BY EVELYN M. RUSLI AND CHRIS V. NICHOLSON
With laptops and desktops ceding computing ground to mobile devices, disk-drive makers are moving quickly to consolidate, amid slumping prices and a changing landscape.
In the latest sign of industry contraction, Seagate Technology on Tuesday announced it would acquire the disk-drive business of Samsung Electronics for $1.375 billion in cash and stock.
Perhaps more important, the two companies agreed to share technology assets, giving them access to new and growing markets. Seagate will provide Samsung with disk drives for its consumer electronic products, and Samsung will supply Seagate with flash memory chips for storage devices.
“With these agreements, we expect to achieve greater scale and deliver a broader range of innovative storage products and solutions to our customers, while facilitating our long-term relationship with Samsung,” Seagate’s chief executive, Stephen J. Luczo, said in a statement.
Shares of Seagate gained 9 cents, or 0.5 percent, to close at $17.93 on Tuesday.
Seagate has struggled as disk-drive prices have fallen. On Tuesday, the company, which specializes in hard drives for personal computers, reported a 12 percent drop in third-quarter sales to $2.7 billion. Gross margins also declined sharply from a year ago to 19.1 percent.
According to analysts, the industry has been challenged by the rising popularity of mobile computing devices, which use different types of drives, and slowing demand for personal computers. Worldwide computer shipments fell 3.2 percent in the first quarter, according to market research firm International Data.
“It’s a huge positive for the drive industry,” said Richard Kugele, a Needham & Company analyst, said of the deal. “There are now only three players in the space, it’s going to make a much healthier, profitable market that’s more nimble.”

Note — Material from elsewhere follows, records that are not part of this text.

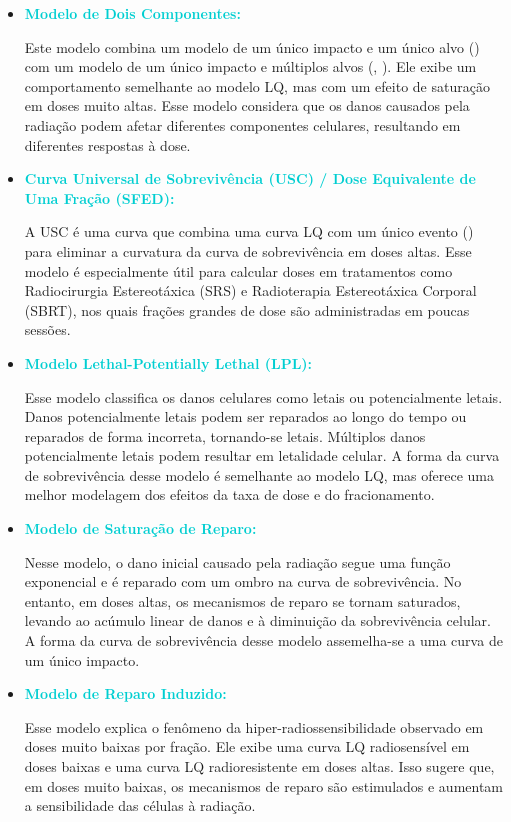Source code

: \documentclass[11pt,a4paper]{article}
\begin{document}
	\begin{itemize}
		\item \textcolor{DarkTurquoise}{\textbf{Modelo de Dois Componentes:}}
		
		Este modelo combina um modelo de um único impacto e um único alvo () com um modelo de um único impacto e múltiplos alvos (, ). Ele exibe um comportamento semelhante ao modelo LQ, mas com um efeito de saturação em doses muito altas. Esse modelo considera que os danos causados pela radiação podem afetar diferentes componentes celulares, resultando em diferentes respostas à dose.
		
		\item \textcolor{DarkTurquoise}{\textbf{Curva Universal de Sobrevivência (USC) / Dose Equivalente de Uma Fração (SFED):}}
		
		A USC é uma curva que combina uma curva LQ com um único evento () para eliminar a curvatura da curva de sobrevivência em doses altas. Esse modelo é especialmente útil para calcular doses em tratamentos como Radiocirurgia Estereotáxica (SRS) e Radioterapia Estereotáxica Corporal (SBRT), nos quais frações grandes de dose são administradas em poucas sessões.
		
		\item \textcolor{DarkTurquoise}{\textbf{Modelo Lethal-Potentially Lethal (LPL):}}
		
		Esse modelo classifica os danos celulares como letais ou potencialmente letais. Danos potencialmente letais podem ser reparados ao longo do tempo ou reparados de forma incorreta, tornando-se letais. Múltiplos danos potencialmente letais podem resultar em letalidade celular. A forma da curva de sobrevivência desse modelo é semelhante ao modelo LQ, mas oferece uma melhor modelagem dos efeitos da taxa de dose e do fracionamento.
		
		\item \textcolor{DarkTurquoise}{\textbf{Modelo de Saturação de Reparo:}}
		
		Nesse modelo, o dano inicial causado pela radiação segue uma função exponencial e é reparado com um ombro na curva de sobrevivência. No entanto, em doses altas, os mecanismos de reparo se tornam saturados, levando ao acúmulo linear de danos e à diminuição da sobrevivência celular. A forma da curva de sobrevivência desse modelo assemelha-se a uma curva de um único impacto.
		
		\item \textcolor{DarkTurquoise}{\textbf{Modelo de Reparo Induzido:}}
		
		Esse modelo explica o fenômeno da hiper-radiossensibilidade observado em doses muito baixas por fração. Ele exibe uma curva LQ radiosensível em doses baixas e uma curva LQ radioresistente em doses altas. Isso sugere que, em doses muito baixas, os mecanismos de reparo são estimulados e aumentam a sensibilidade das células à radiação.
	\end{itemize}




\end{document}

With the deal, Seagate will increase its presence in the fast-growing market for solid-state drives, the preferred storage device for compact computing devices, like tablets, music players and netbooks. As part of the partnership, Seagate will get access to Samsung’s flash memory chips, which it can then install in a new line of such drives.
The technology for solid-state drives is more expensive than traditional hard-disk drives, but tends to be more energy efficient with faster performance. As the market for mobile devices continues to grow, supported by the boom in tablet devices like Apple’s fast-selling iPad, there is mounting pressure on storage companies to get a meaningful foothold in the technology.

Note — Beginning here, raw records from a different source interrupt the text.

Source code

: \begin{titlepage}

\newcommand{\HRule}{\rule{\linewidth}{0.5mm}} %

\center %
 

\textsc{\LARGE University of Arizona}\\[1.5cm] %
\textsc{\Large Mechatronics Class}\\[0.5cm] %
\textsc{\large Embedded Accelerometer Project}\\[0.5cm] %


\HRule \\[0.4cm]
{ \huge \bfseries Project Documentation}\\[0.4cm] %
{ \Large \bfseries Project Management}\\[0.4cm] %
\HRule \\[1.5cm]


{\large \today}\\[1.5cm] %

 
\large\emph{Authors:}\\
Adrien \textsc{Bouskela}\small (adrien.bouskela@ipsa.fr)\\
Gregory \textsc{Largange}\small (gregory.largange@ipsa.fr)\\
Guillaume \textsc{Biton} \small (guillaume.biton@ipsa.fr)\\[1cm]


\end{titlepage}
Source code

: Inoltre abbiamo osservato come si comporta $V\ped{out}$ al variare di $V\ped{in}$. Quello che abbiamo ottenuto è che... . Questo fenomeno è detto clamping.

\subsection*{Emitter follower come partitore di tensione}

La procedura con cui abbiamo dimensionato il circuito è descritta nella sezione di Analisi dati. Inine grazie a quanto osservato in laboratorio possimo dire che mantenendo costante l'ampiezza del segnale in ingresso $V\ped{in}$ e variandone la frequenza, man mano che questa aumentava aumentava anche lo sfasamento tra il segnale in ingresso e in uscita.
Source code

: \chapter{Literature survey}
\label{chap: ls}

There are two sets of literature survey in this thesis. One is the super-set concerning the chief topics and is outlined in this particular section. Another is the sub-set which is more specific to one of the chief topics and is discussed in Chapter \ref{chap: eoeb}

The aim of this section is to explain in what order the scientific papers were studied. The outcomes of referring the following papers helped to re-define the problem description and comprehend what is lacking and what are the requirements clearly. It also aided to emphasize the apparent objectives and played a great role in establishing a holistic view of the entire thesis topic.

“The company is giving up nearly 10 percent ownership to Samsung and paying for the privilege,” James Kelleher, an analyst at Argus Research, wrote in a note on Tuesday. “The deal links Seagate with a leader” in solid-state drives at a critical time for the disk-drive maker.
Under the transaction, Seagate will give Samsung 45.2 million shares, a stake worth 9.6 percent of the company, and the right to nominate a director to Seagate’s board.

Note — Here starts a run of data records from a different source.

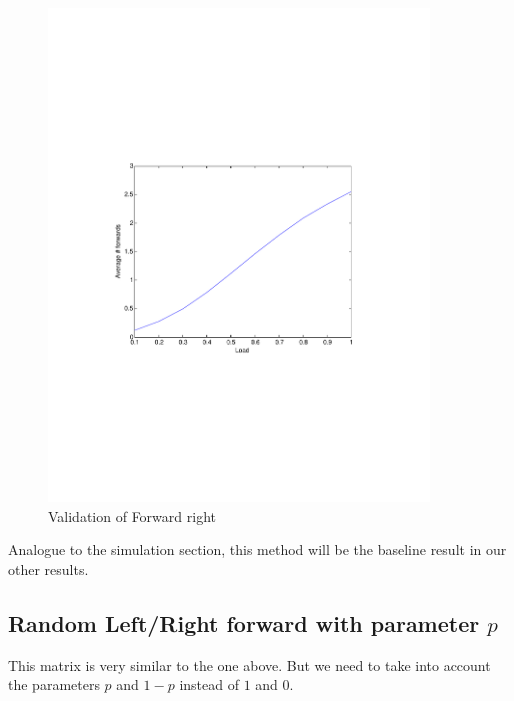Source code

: \documentclass[10pt,a4paper]{article}
\begin{document}
\begin{figure}[h!tb]
\centering
\includegraphics[clip=true, trim=9em 24em 9em 24em, width=0.9\textwidth]{resources/plotright.pdf}
\caption{Validation of Forward right}
\label{validright}
\end{figure}

Analogue to the simulation section, this method will be the baseline result in our other results.

\subsection{Random Left/Right forward with parameter $p$}
This matrix is very similar to the one above. But we need to take into account the parameters $p$ and $1-p$ instead of $1$ and $0$.
\end{document}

The acquisition will also cement Seagate’s position in the rapidly shrinking industry. In March, a rival, Western Digital, agreed to purchase Hitachi’s storage unit for $4.3 billion. Once their respective deals close, Western Digital will account for 50 percent of the market and Seagate 40 percent, according to data from research firm IHS iSuppli. The electronics maker Toshiba rounds out the top three, with about 10 percent in market share.
The deal could also spur smaller rivals to team up or make acquisitions. Among those companies in play, said Mr. Kugele of Needham & Company, are STEC and the OCZ Technology Group, both of which are focused on solid-state drives. OCZ Technology shares rose 7.3 percent to $9.60 on Tuesday, while STEC gained 2.7 percent to $18.70.
Seagate used Morgan Stanley as financial adviser and Wilson Sonsini Goodrich & Rosati as legal counsel, while Samsung used Allen & Company as its adviser and the law firm Paul, Hastings, Janofsky & Walker.